As I said, this has bothered me for some time, although I've never quite put my finger on the source of my discontent, never really articulated what it was that bothered me about the whole thing. There was just that vague itch at the back of my neck that told me that someone was being a jerk in this scenario. But I think the fact that I have this nice Sunny labarotory has made me pause and parse where previously I would have just scowled and moved on. So now that I've collected all the data, run all the appropriate tests, lit all the right bunsen burners and mixed all the proper chemicals, separated my control groups from my experimental groups and dug just the right number of shallow graves for the subjects who didn't make it, I do believe I'm ready to share my findings with the public.
First of all, these folks don't seem to really understand how a comparison works. Just because you're comparing two things does not mean that you think that they're equal in merit and substance and all other regards. It just means that you're highlighting one or more qualities that they share in common. For instance, a classic example would be someone pointing out that Quentin Tarantino, like Shakespeare, knows how to write stories that will appeal to low-brow audiences and sophisticated audiences at the same time. At this point we turn to the woodwork and wait for the inevitable asshole. And yet, nowhere in that statement did anyone suggest that Tarantino's movies were on a par, historically or artistically, with Shakespeare's plays.
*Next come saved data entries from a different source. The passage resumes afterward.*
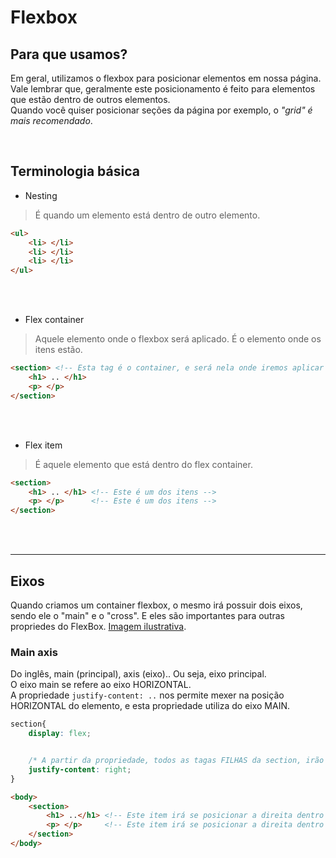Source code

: # Flexbox

## Para que usamos?
Em geral, utilizamos o flexbox para posicionar elementos em nossa página. </br>
Vale lembrar que, geralmente este posicionamento é feito para elementos que estão dentro de outros elementos. </br>
Quando você quiser posicionar seções da página por exemplo, o _"grid" é mais recomendado_. 

</br>

## Terminologia básica

- Nesting
> É quando um elemento está dentro de outro elemento. 
```html
<ul>
    <li> </li>
    <li> </li>
    <li> </li>
</ul>
```

</br>
</br>

- Flex container
> Aquele elemento onde o flexbox será aplicado. É o elemento onde os itens estão. 
```html
<section> <!-- Esta tag é o container, e será nela onde iremos aplicar propriedades do flexbox -->
    <h1> .. </h1>
    <p> </p>
</section>
```
    
</br>
</br>

- Flex item
> É aquele elemento que está dentro do flex container. 
```html
<section> 
    <h1> .. </h1> <!-- Este é um dos itens -->
    <p> </p>      <!-- Este é um dos itens -->
</section>
```

</br>
</br>

______________________________________________________

## Eixos
Quando criamos um container flexbox, o mesmo irá possuir dois eixos, sendo ele o "main" e o "cross". E eles são importantes para outras propriedes do FlexBox.
<a href="https://res.cloudinary.com/practicaldev/image/fetch/s---3gDSFf1--/c_limit%2Cf_auto%2Cfl_progressive%2Cq_auto%2Cw_880/https://dev-to-uploads.s3.amazonaws.com/i/fsln7je4ax7ft3er28hh.png">Imagem ilustrativa</a>.


### Main axis
Do inglês, main (principal), axis (eixo).. Ou seja, eixo principal. </br>
O eixo main se refere ao eixo HORIZONTAL. </br>
A propriedade `justify-content: ..` nos permite mexer na posição HORIZONTAL do elemento, e esta propriedade utiliza do eixo MAIN.
```css
section{
    display: flex;


    /* A partir da propriedade, todos as tagas FILHAS da section, irão se posicionar ao lado direito no eixo main */
    justify-content: right; 
}
```
```html
<body>
    <section>
        <h1> ..</h1> <!-- Este item irá se posicionar a direita dentro da section -->
        <p> </p>     <!-- Este item irá se posicionar a direita dentro da section -->
    </section>
</body>
```

</br>
</br>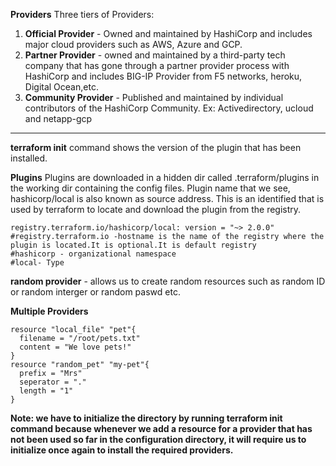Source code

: **Providers**
Three tiers of Providers:
1. **Official Provider** - Owned and maintained by HashiCorp and includes major cloud providers such as AWS, Azure and GCP.
2. **Partner Provider** - owned and maintained by a third-party tech company that has gone through a partner provider process with HashiCorp and includes BIG-IP Provider from F5 networks, heroku, Digital Ocean,etc.
3. **Community Provider** - Published and maintained by individual contributors of the HashiCorp Community. Ex: Activedirectory, ucloud and netapp-gcp
---------------------------------------------------------------

**terraform init** command shows the version of the plugin that has been installed.

**Plugins**
Plugins are downloaded in a hidden dir called .terraform/plugins in the working dir containing the  config files.
Plugin name that we see, hashicorp/local is also known as source address.
This is an identified that is used by terraform to locate and download the plugin from the registry.
```
registry.terraform.io/hashicorp/local: version = "~> 2.0.0"
#registry.terraform.io -hostname is the name of the registry where the plugin is located.It is optional.It is default registry
#hashicorp - organizational namespace
#local- Type
```
**random provider** - allows us to create random resources such as random ID or random interger or random paswd etc.

**Multiple Providers**
```
resource "local_file" "pet"{
  filename = "/root/pets.txt"
  content = "We love pets!"
}
resource "random_pet" "my-pet"{
  prefix = "Mrs"
  seperator = "."
  length = "1"
}
```

**Note: we have to initialize the directory by running terraform init command because whenever we add a resource for a provider that has not been used so far in the configuration directory, it will require us to initialize once again to install the required providers.**







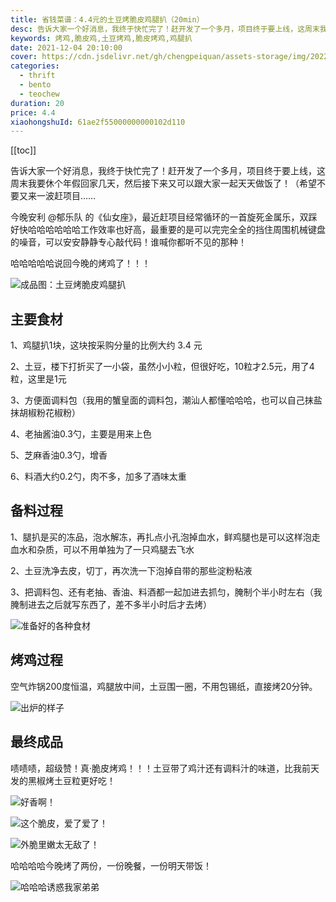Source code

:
 ```yaml
---
title: 省钱菜谱：4.4元的土豆烤脆皮鸡腿扒（20min）
desc: 告诉大家一个好消息，我终于快忙完了！赶开发了一个多月，项目终于要上线，这周末我要休个年假回家几天，然后接下来又可以跟大家一起天天做饭了！（希望不要又来一波赶项目……
keywords: 烤鸡,脆皮鸡,土豆烤鸡,脆皮烤鸡,鸡腿扒
date: 2021-12-04 20:10:00
cover: https://cdn.jsdelivr.net/gh/chengpeiquan/assets-storage/img/2022/01/20220115000525.jpg
categories:
  - thrift
  - bento
  - teochew
duration: 20
price: 4.4
xiaohongshuId: 61ae2f55000000000102d110
---
```


[[toc]]

告诉大家一个好消息，我终于快忙完了！赶开发了一个多月，项目终于要上线，这周末我要休个年假回家几天，然后接下来又可以跟大家一起天天做饭了！（希望不要又来一波赶项目……

今晚安利 @郁乐队 的《仙女座》，最近赶项目经常循环的一首旋死金属乐，双踩好快哈哈哈哈哈哈工作效率也好高，最重要的是可以完完全全的挡住周围机械键盘的噪音，可以安安静静专心敲代码！谁喊你都听不见的那种！

哈哈哈哈哈说回今晚的烤鸡了！！！

![成品图：土豆烤脆皮鸡腿扒](https://cdn.jsdelivr.net/gh/chengpeiquan/assets-storage/img/2022/01/20220115001301.jpg)

## 主要食材

1、鸡腿扒1块，这块按采购分量的比例大约 3.4 元

2、土豆，楼下打折买了一小袋，虽然小小粒，但很好吃，10粒才2.5元，用了4粒，这里是1元

3、方便面调料包（我用的蟹皇面的调料包，潮汕人都懂哈哈哈，也可以自己抹盐抹胡椒粉花椒粉）

4、老抽酱油0.3勺，主要是用来上色

5、芝麻香油0.3勺，增香

6、料酒大约0.2勺，肉不多，加多了酒味太重

## 备料过程

1、腿扒是买的冻品，泡水解冻，再扎点小孔泡掉血水，鲜鸡腿也是可以这样泡走血水和杂质，可以不用单独为了一只鸡腿去飞水

2、土豆洗净去皮，切丁，再次洗一下泡掉自带的那些淀粉粘液

3、把调料包、还有老抽、香油、料酒都一起加进去抓匀，腌制个半小时左右（我腌制进去之后就写东西了，差不多半小时后才去烤）

![准备好的各种食材](https://cdn.jsdelivr.net/gh/chengpeiquan/assets-storage/img/2022/01/20220115001259.jpg)

## 烤鸡过程

空气炸锅200度恒温，鸡腿放中间，土豆围一圈，不用包锡纸，直接烤20分钟。

![出炉的样子](https://cdn.jsdelivr.net/gh/chengpeiquan/assets-storage/img/2022/01/20220115001300.jpg)

## 最终成品

啧啧啧，超级赞！真·脆皮烤鸡！！！土豆带了鸡汁还有调料汁的味道，比我前天发的黑椒烤土豆粒更好吃！

![好香啊！](https://cdn.jsdelivr.net/gh/chengpeiquan/assets-storage/img/2022/01/20220115001303.jpg)

![这个脆皮，爱了爱了！](https://cdn.jsdelivr.net/gh/chengpeiquan/assets-storage/img/2022/01/20220115001302.jpg)

![外脆里嫩太无敌了！](https://cdn.jsdelivr.net/gh/chengpeiquan/assets-storage/img/2022/01/20220115001305.jpg)

哈哈哈哈今晚烤了两份，一份晚餐，一份明天带饭！

![哈哈哈诱惑我家弟弟](https://cdn.jsdelivr.net/gh/chengpeiquan/assets-storage/img/2022/01/20220115001306.jpg)
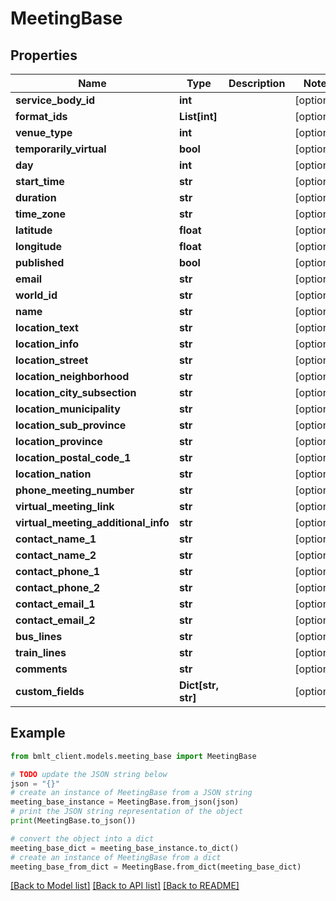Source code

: # MeetingBase


## Properties

Name | Type | Description | Notes
------------ | ------------- | ------------- | -------------
**service_body_id** | **int** |  | [optional] 
**format_ids** | **List[int]** |  | [optional] 
**venue_type** | **int** |  | [optional] 
**temporarily_virtual** | **bool** |  | [optional] 
**day** | **int** |  | [optional] 
**start_time** | **str** |  | [optional] 
**duration** | **str** |  | [optional] 
**time_zone** | **str** |  | [optional] 
**latitude** | **float** |  | [optional] 
**longitude** | **float** |  | [optional] 
**published** | **bool** |  | [optional] 
**email** | **str** |  | [optional] 
**world_id** | **str** |  | [optional] 
**name** | **str** |  | [optional] 
**location_text** | **str** |  | [optional] 
**location_info** | **str** |  | [optional] 
**location_street** | **str** |  | [optional] 
**location_neighborhood** | **str** |  | [optional] 
**location_city_subsection** | **str** |  | [optional] 
**location_municipality** | **str** |  | [optional] 
**location_sub_province** | **str** |  | [optional] 
**location_province** | **str** |  | [optional] 
**location_postal_code_1** | **str** |  | [optional] 
**location_nation** | **str** |  | [optional] 
**phone_meeting_number** | **str** |  | [optional] 
**virtual_meeting_link** | **str** |  | [optional] 
**virtual_meeting_additional_info** | **str** |  | [optional] 
**contact_name_1** | **str** |  | [optional] 
**contact_name_2** | **str** |  | [optional] 
**contact_phone_1** | **str** |  | [optional] 
**contact_phone_2** | **str** |  | [optional] 
**contact_email_1** | **str** |  | [optional] 
**contact_email_2** | **str** |  | [optional] 
**bus_lines** | **str** |  | [optional] 
**train_lines** | **str** |  | [optional] 
**comments** | **str** |  | [optional] 
**custom_fields** | **Dict[str, str]** |  | [optional] 

## Example

```python
from bmlt_client.models.meeting_base import MeetingBase

# TODO update the JSON string below
json = "{}"
# create an instance of MeetingBase from a JSON string
meeting_base_instance = MeetingBase.from_json(json)
# print the JSON string representation of the object
print(MeetingBase.to_json())

# convert the object into a dict
meeting_base_dict = meeting_base_instance.to_dict()
# create an instance of MeetingBase from a dict
meeting_base_from_dict = MeetingBase.from_dict(meeting_base_dict)
```
[[Back to Model list]](../README.md#documentation-for-models) [[Back to API list]](../README.md#documentation-for-api-endpoints) [[Back to README]](../README.md)



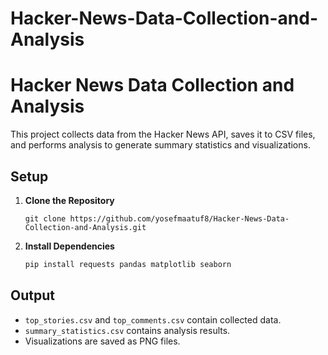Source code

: # Hacker-News-Data-Collection-and-Analysis
# Hacker News Data Collection and Analysis

This project collects data from the Hacker News API, saves it to CSV files, and performs analysis to generate summary statistics and visualizations.

## Setup

1. **Clone the Repository**

    ```
   git clone https://github.com/yosefmaatuf8/Hacker-News-Data-Collection-and-Analysis.git
    ```

2. **Install Dependencies**

    ```sh
    pip install requests pandas matplotlib seaborn
    ```


## Output

- `top_stories.csv` and `top_comments.csv` contain collected data.
- `summary_statistics.csv` contains analysis results.
- Visualizations are saved as PNG files.


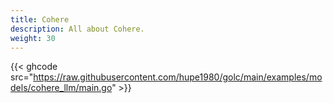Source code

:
 ```yaml
---
title: Cohere
description: All about Cohere.
weight: 30
---
```


{{< ghcode src="https://raw.githubusercontent.com/hupe1980/golc/main/examples/models/cohere_llm/main.go" >}}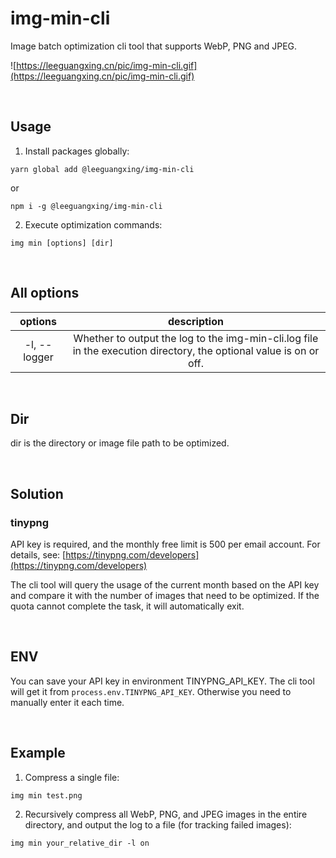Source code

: # img-min-cli
Image batch optimization cli tool that supports WebP, PNG and JPEG.

![https://leeguangxing.cn/pic/img-min-cli.gif](https://leeguangxing.cn/pic/img-min-cli.gif)

<br>

## Usage
1. Install packages globally: 
```shell script
yarn global add @leeguangxing/img-min-cli
```
or
```shell script
npm i -g @leeguangxing/img-min-cli
```

2. Execute optimization commands:
```shell script
img min [options] [dir]
```

<br>

## All options  
|options|description|
|:---:|:---:|
|-l, --logger| Whether to output the log to the img-min-cli.log file in the execution directory, the optional value is on or off. |

<br>

## Dir  
dir is the directory or image file path to be optimized.

<br>

## Solution

### tinypng
API key is required, and the monthly free limit is 500 per email account. For details, see: 
[https://tinypng.com/developers](https://tinypng.com/developers)

The cli tool will query the usage of the current month based on the API key and compare it with the number of images that need to be optimized. If the quota cannot complete the task, it will automatically exit.

<br>

## ENV

You can save your API key in environment TINYPNG_API_KEY. The cli tool will get it from `process.env.TINYPNG_API_KEY`. Otherwise you need to manually enter it each time.

<br>

## Example
1. Compress a single file:
```shell script
img min test.png
```
2. Recursively compress all WebP, PNG, and JPEG images in the entire directory, and output the log to a file (for tracking failed images):
```shell script
img min your_relative_dir -l on
```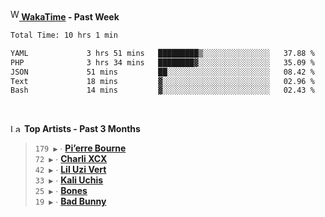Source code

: <img src="https://github.com/dxnter/dxnter/assets/17434202/67b21fa4-d36d-46f9-9dec-f23d976b00ef" alt="WakaTime Logo" width="14" height="18"/><a href="https://wakatime.com/@dxnter" target="_blank"><strong> WakaTime</strong></a><strong> - Past Week</strong>

<!--START_SECTION:waka-->

```txt
Total Time: 10 hrs 1 min

YAML             3 hrs 51 mins   █████████▒░░░░░░░░░░░░░░░   37.88 %
PHP              3 hrs 34 mins   ████████▓░░░░░░░░░░░░░░░░   35.09 %
JSON             51 mins         ██░░░░░░░░░░░░░░░░░░░░░░░   08.42 %
Text             18 mins         ▓░░░░░░░░░░░░░░░░░░░░░░░░   02.96 %
Bash             14 mins         ▓░░░░░░░░░░░░░░░░░░░░░░░░   02.43 %
```

<!--END_SECTION:waka-->

<br/>

<!--START_LASTFM_ARTISTS:{"period": "3month", "rows": 6}-->
<a href="https://last.fm" target="_blank"><img src="https://user-images.githubusercontent.com/17434202/215290617-e793598d-d7c9-428f-9975-156db1ba89cc.svg" alt="Last.fm Logo" width="18" height="13"/></a> **Top Artists - Past 3 Months**

> `179 ▶️` ∙ **[Pi’erre Bourne](https://www.last.fm/music/Pi%E2%80%99erre+Bourne)**<br/>
> `72 ▶️` ∙ **[Charli XCX](https://www.last.fm/music/Charli+XCX)**<br/>
> `42 ▶️` ∙ **[Lil Uzi Vert](https://www.last.fm/music/Lil+Uzi+Vert)**<br/>
> `33 ▶️` ∙ **[Kali Uchis](https://www.last.fm/music/Kali+Uchis)**<br/>
> `25 ▶️` ∙ **[Bones](https://www.last.fm/music/Bones)**<br/>
> `19 ▶️` ∙ **[Bad Bunny](https://www.last.fm/music/Bad+Bunny)**<br/>
<!--END_LASTFM_ARTISTS-->
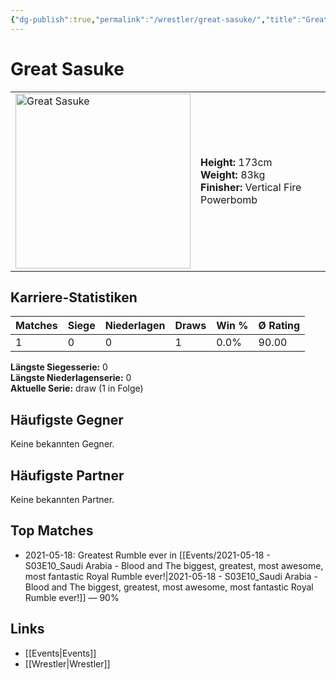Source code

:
 ```yaml
---
{"dg-publish":true,"permalink":"/wrestler/great-sasuke/","title":"Great Sasuke","tags":["wrestler"],"noteIcon":""}
---
```



# Great Sasuke

<table>
        <tr>
        <td><img src="https://github.com/CptSpaulding1980/choke-slam-wrestling/releases/download/images/Great_Sasuke.png" width="280" alt="Great Sasuke"></td>
        <td>
        <b>Height:</b> 173cm<br>
        <b>Weight:</b> 83kg<br>
        <b>Finisher:</b> Vertical Fire Powerbomb<br>
        </td>
        </tr>
        </table>
        
## Karriere-Statistiken

| Matches | Siege | Niederlagen | Draws | Win % | Ø Rating |
|---------|-------|-------------|-------|-------|-----------|
| 1 | 0 | 0 | 1 | 0.0% | 90.00 |

**Längste Siegesserie:** 0<br>**Längste Niederlagenserie:** 0<br>**Aktuelle Serie:** draw (1 in Folge)


## Häufigste Gegner
Keine bekannten Gegner.

## Häufigste Partner
Keine bekannten Partner.

## Top Matches
- 2021-05-18: Greatest Rumble ever in [[Events/2021-05-18 - S03E10_Saudi Arabia - Blood and The biggest, greatest, most awesome, most fantastic Royal Rumble ever!\|2021-05-18 - S03E10_Saudi Arabia - Blood and The biggest, greatest, most awesome, most fantastic Royal Rumble ever!]] — 90%

## Links
- [[Events\|Events]]
- [[Wrestler\|Wrestler]]
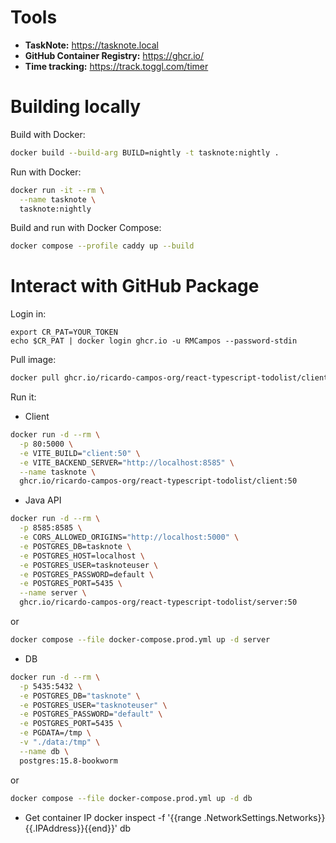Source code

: # Tools

- **TaskNote:** https://tasknote.local
- **GitHub Container Registry:** https://ghcr.io/
- **Time tracking:** https://track.toggl.com/timer

# Building locally

Build with Docker:

```sh
docker build --build-arg BUILD=nightly -t tasknote:nightly .
```

Run with Docker:
```sh
docker run -it --rm \
  --name tasknote \
  tasknote:nightly
```
Build and run with Docker Compose:
```sh
docker compose --profile caddy up --build
```

# Interact with GitHub Package

Login in:

```
export CR_PAT=YOUR_TOKEN
echo $CR_PAT | docker login ghcr.io -u RMCampos --password-stdin
```

Pull image:

```sh
docker pull ghcr.io/ricardo-campos-org/react-typescript-todolist/client:50
```

Run it:

- Client
```sh
docker run -d --rm \
  -p 80:5000 \
  -e VITE_BUILD="client:50" \
  -e VITE_BACKEND_SERVER="http://localhost:8585" \
  --name tasknote \
  ghcr.io/ricardo-campos-org/react-typescript-todolist/client:50
```

- Java API
```sh
docker run -d --rm \
  -p 8585:8585 \
  -e CORS_ALLOWED_ORIGINS="http://localhost:5000" \
  -e POSTGRES_DB=tasknote \
  -e POSTGRES_HOST=localhost \
  -e POSTGRES_USER=tasknoteuser \
  -e POSTGRES_PASSWORD=default \
  -e POSTGRES_PORT=5435 \
  --name server \
  ghcr.io/ricardo-campos-org/react-typescript-todolist/server:50
```
or
```sh
docker compose --file docker-compose.prod.yml up -d server
```

- DB
```sh
docker run -d --rm \
  -p 5435:5432 \
  -e POSTGRES_DB="tasknote" \
  -e POSTGRES_USER="tasknoteuser" \
  -e POSTGRES_PASSWORD="default" \
  -e POSTGRES_PORT=5435 \
  -e PGDATA=/tmp \
  -v "./data:/tmp" \
  --name db \
  postgres:15.8-bookworm
```
or
```sh
docker compose --file docker-compose.prod.yml up -d db
```

- Get container IP
docker inspect -f '{{range .NetworkSettings.Networks}}{{.IPAddress}}{{end}}' db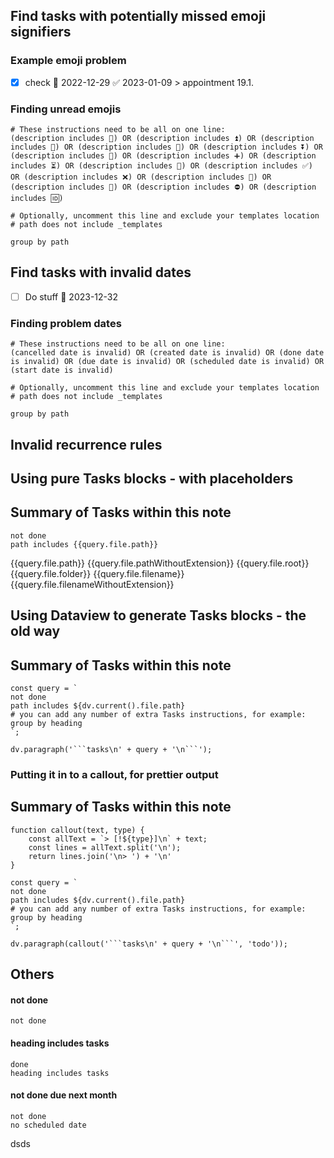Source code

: 
## Find tasks with potentially missed emoji signifiers
### Example emoji problem
 - [x] check 📅 2022-12-29 ✅ 2023-01-09 > appointment 19.1.
### Finding unread emojis

```tasks
# These instructions need to be all on one line:
(description includes 🔺) OR (description includes ⏫) OR (description includes 🔼) OR (description includes 🔽) OR (description includes ⏬) OR (description includes 🛫) OR (description includes ➕) OR (description includes ⏳) OR (description includes 📅) OR (description includes ✅) OR (description includes ❌) OR (description includes 🔁) OR (description includes 🏁) OR (description includes ⛔) OR (description includes 🆔)

# Optionally, uncomment this line and exclude your templates location
# path does not include _templates

group by path
```

## Find tasks with invalid dates

- [ ] Do stuff 📅  2023-12-32

### Finding problem dates

```tasks
# These instructions need to be all on one line:
(cancelled date is invalid) OR (created date is invalid) OR (done date is invalid) OR (due date is invalid) OR (scheduled date is invalid) OR (start date is invalid)

# Optionally, uncomment this line and exclude your templates location
# path does not include _templates

group by path
```

## Invalid recurrence rules


## Using pure Tasks blocks - with placeholders

## Summary of Tasks within this note

```tasks
not done
path includes {{query.file.path}}
```

{{query.file.path}}
{{query.file.pathWithoutExtension}}
{{query.file.root}}
{{query.file.folder}}
{{query.file.filename}}
{{query.file.filenameWithoutExtension}}


## Using Dataview to generate Tasks blocks - the old way
## Summary of Tasks within this note

```dataviewjs
const query = `
not done
path includes ${dv.current().file.path}
# you can add any number of extra Tasks instructions, for example:
group by heading
`;

dv.paragraph('```tasks\n' + query + '\n```');
```

### Putting it in to a callout, for prettier output
## Summary of Tasks within this note

```dataviewjs
function callout(text, type) {
    const allText = `> [!${type}]\n` + text;
    const lines = allText.split('\n');
    return lines.join('\n> ') + '\n'
}

const query = `
not done
path includes ${dv.current().file.path}
# you can add any number of extra Tasks instructions, for example:
group by heading
`;

dv.paragraph(callout('```tasks\n' + query + '\n```', 'todo'));
```

## Others
#### not done
```tasks
not done

```

#### heading includes tasks
```tasks
done
heading includes tasks
```

#### not done  due next month

```tasks
not done
no scheduled date
```



dsds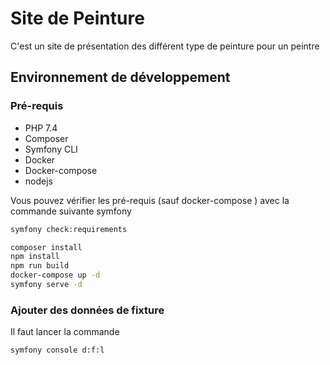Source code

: # Site de Peinture 

C'est un site de présentation des différent type de peinture 
pour un peintre

## Environnement de développement

### Pré-requis
* PHP 7.4
* Composer
* Symfony CLI
* Docker
* Docker-compose
* nodejs

Vous pouvez vérifier les pré-requis (sauf docker-compose )
avec la commande suivante symfony 

```bash
symfony check:requirements
```
```bash
composer install
npm install
npm run build
docker-compose up -d
symfony serve -d
```

### Ajouter des données de fixture
Il faut lancer la commande 
```bash
symfony console d:f:l
```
And nowhere in The Great Rulebook of Comparing Things does it decree that similarities can only be drawn between Shakespeare and things "worthy" of comparison to Shakespeare, anymore than it forbids us to compare the color of apples and red Jolly Ranchers because of the differences in nutritional value between them. "How dare you suggest anything common between nature's perfect apple and something as proletarian as... what did you call them? Oh yes... a Jolly Rancher! *bla-bla-blub-blarghh*"
And then of course, behind all this, you have the obligatory presumption that all things firmly set in the historical stone are inviolate, sacred, not to be profaned by mentioning them in the presence of contemporary offerings still struggling to secure their reputations. Shakespeare thrives among the gods! The Beatles are firmly established on their pedestal, and twenty years ago Nirvana wasn't fit to polish the inscription, and today they stand side by side, and now The Raging Cock-Goblins or Whatever the Fuck Band isn't worthy to appear before them. Bull fucking poppy shit and cock, I say. It's a small, cowardly, little mentality that thinks like this, one that hides behind the stale seal of cultural approval.
It's the same mentality that drives people to couch their praise in a safe little clauses like, "the greatest thing since such and such", as in, "The Wall was the the greatest concept album since Tommy." Fuck that. Tommy was a fine musical achievement and all, but The Wall blows it away - at least in my ever so humble opinion. We could debate the finer virtues between the two, but my point is that The Wall doesn't have to lap at Tommy's feet just because the one preceded the other. Merit isn't handed out in chronological order. And I don't think it's blasphemous to say that there are works of art made even today that rival some of the greatest masterpieces of antiquity and that there will continue to be even hundreds of years from now.
So, please, the next time you find yourself in this situation, the next time you're tempted to balk at someone's supposedly sacrilegious comparison just stop and think about this for a second: Even War and Peace and Twilight were both... ummm... errr... they're both... Well, they're both written on paper! And they both... use... words... sort of. Okay, maybe that's a bad example.